Author
Listed:
- Zlatomir Dimitrov
(Department Remote Sensing and GIS, Space Research and Technology Institute, Bulgarian Academy of Sciences, 1113 Sofia, Bulgaria)
- Atanas Z. Atanasov
(Department of Agricultural Machinery, Agrarian and Industrial Faculty, University of Ruse “Angel Kanchev”, 7017 Ruse, Bulgaria)
- Dessislava Ganeva
(Department Remote Sensing and GIS, Space Research and Technology Institute, Bulgarian Academy of Sciences, 1113 Sofia, Bulgaria)
- Milena Kercheva
(Institute of Soil Science, Agrotechnologies and Plant Protection “Nikola Poushkarov”, Agricultural Academy, 1331 Sofia, Bulgaria)
- Gergana Kuncheva
(Institute of Soil Science, Agrotechnologies and Plant Protection “Nikola Poushkarov”, Agricultural Academy, 1331 Sofia, Bulgaria)
- Viktor Kolchakov
(Institute of Soil Science, Agrotechnologies and Plant Protection “Nikola Poushkarov”, Agricultural Academy, 1331 Sofia, Bulgaria)
- Martin Nenov
(Institute of Soil Science, Agrotechnologies and Plant Protection “Nikola Poushkarov”, Agricultural Academy, 1331 Sofia, Bulgaria)
Abstract
The aim of the current study was to select and test the appropriate model and input parameters for remote sensing retrieval of surface soil moisture (SSM) in the case of bare Chernozems on flat and sloping terrains in northern Bulgaria under different tillage systems.
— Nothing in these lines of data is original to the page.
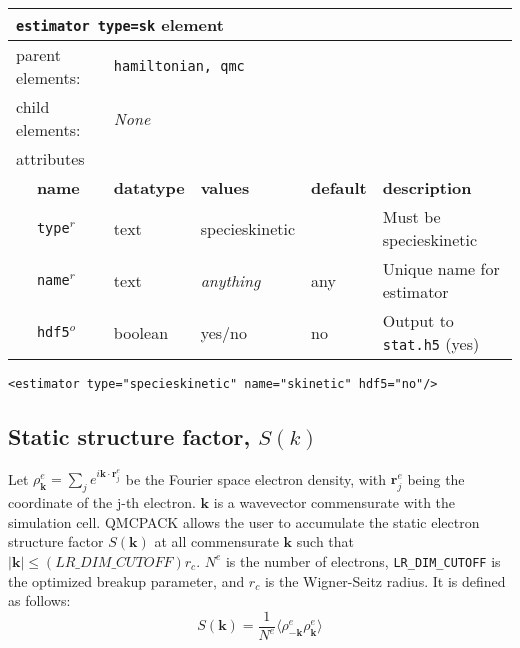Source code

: \FloatBarrier
\begin{table}[h]
\begin{center}
\begin{tabularx}{\textwidth}{l l l l l l }
\hline
\multicolumn{6}{l}{\texttt{estimator type=sk} element} \\
\hline
\multicolumn{2}{l}{parent elements:} & \multicolumn{4}{l}{\texttt{hamiltonian, qmc}}\\
\multicolumn{2}{l}{child  elements:} & \multicolumn{4}{l}{\textit{None}}\\
\multicolumn{2}{l}{attributes}  & \multicolumn{4}{l}{}\\
   & \bfseries name       & \bfseries datatype & \bfseries values  & \bfseries default   & \bfseries description \\
   & \texttt{type}$^r$    &  text              & specieskinetic      &                     & Must be specieskinetic       \\
   & \texttt{name}$^r$    &  text              & \textit{anything} & any                 & Unique name for estimator \\
   & \texttt{hdf5}$^o$    &  boolean           & yes/no            & no                  & Output to \texttt{stat.h5} (yes) \\
  \hline
\end{tabularx}
\end{center}
\end{table}
\FloatBarrier


\begin{lstlisting}[caption=Species kinetic energy estimator element.]
  <estimator type="specieskinetic" name="skinetic" hdf5="no"/>
\end{lstlisting}

\subsection{Static structure factor, $S(k)$}

Let $\rho^e_{\mathbf{k}}=\sum_j e^{i \mathbf{k}\cdot\mathbf{r}_j^e}$ be the Fourier space electron density, with $\mathbf{r}^e_j$ being the coordinate of the j-th electron.  $\mathbf{k}$ is a wavevector commensurate with the simulation cell.  QMCPACK allows the user to accumulate the static electron structure factor $S(\mathbf{k})$ at all commensurate $\mathbf{k}$ such that $|\mathbf{k}| \leq (LR\_DIM\_CUTOFF) r_c$.  $N^e$ is the number of electrons, \texttt{LR\_DIM\_CUTOFF} is the optimized breakup parameter, and $r_c$ is the Wigner-Seitz radius.  It is defined as follows:
\begin{equation}
S(\mathbf{k}) = \frac{1}{N^e}\langle \rho^e_{-\mathbf{k}} \rho^e_{\mathbf{k}} \rangle
\end{equation}


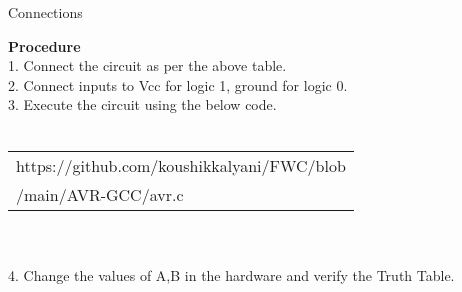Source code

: \documentclass[journal,12pt,twocolumn]{IEEEtran}
\begin{document}
\begin{center}
    Connections
\end{center}
\textbf{Procedure}\\
1. Connect the circuit as per the above table.\\
2. Connect inputs to Vcc for logic 1, ground for logic 0.\\
3. Execute the circuit using the below code.\\
\\\begin{tabularx}{0.45\textwidth} { 
  | >{\centering\arraybackslash}X |
 }
  \hline
https://github.com/koushikkalyani/FWC/blob\\/main/AVR-GCC/avr.c\\
  \hline
\end{tabularx}\\
\\4. Change the values of A,B in the hardware and verify the Truth Table.\\
\end{document}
Normalized synthetic aperture radar (SAR) measurements from Sentinel-1 C-band dual-pol products (Gamma-Nought in VV, ratio) were utilized in two ways to delineate SSM from environmental factors that bias determination. The accuracy of the obtained SSM prediction was evaluated against ground-based volumetric water content (VWC) measured in the 0–3.8 cm soil layer at multiple points using a TDR meter. The TDR VWC data were preliminarily calibrated against gravimetric measurements in the 0–5 cm soil layer. The obtained data for soil water retention curves in all studied variants were used to determine the range of soil moisture variation. The measured ground-based data for surface roughness generally correlate with the co-pol Gamma-Nought in VV. The data modeled with the surface soil moisture script in Sentinel Hub (SSM-SH) was calibrated using the ground-based data. Incidence angle normalization of Sentinel-1 products improved the relationship between SAR observables and SSM, when expressed as the ratio of soil moisture to total porosity (rVWC). The modeling indicated the highest importance of the optical indices, together with the temporal differences of radar descriptors sensitive to variations in soil moisture over time. Although the applied Random Forest Regression (RFR) model achieved higher accuracy during training (nRMSE of 7.27%, R 2 of 0.86), the Gaussian Process Regression (GPR) model provided better generalization performance on the independent validation dataset. The results proved the advantages of the joint utilization of temporal Sentinel-1 SAR measurements with Sentinel-2 optical acquisitions to determine SSM in different bare soil conditions for achieving high accuracy.
Suggested Citation
Zlatomir Dimitrov & Atanas Z. Atanasov & Dessislava Ganeva & Milena Kercheva & Gergana Kuncheva & Viktor Kolchakov & Martin Nenov, 2026.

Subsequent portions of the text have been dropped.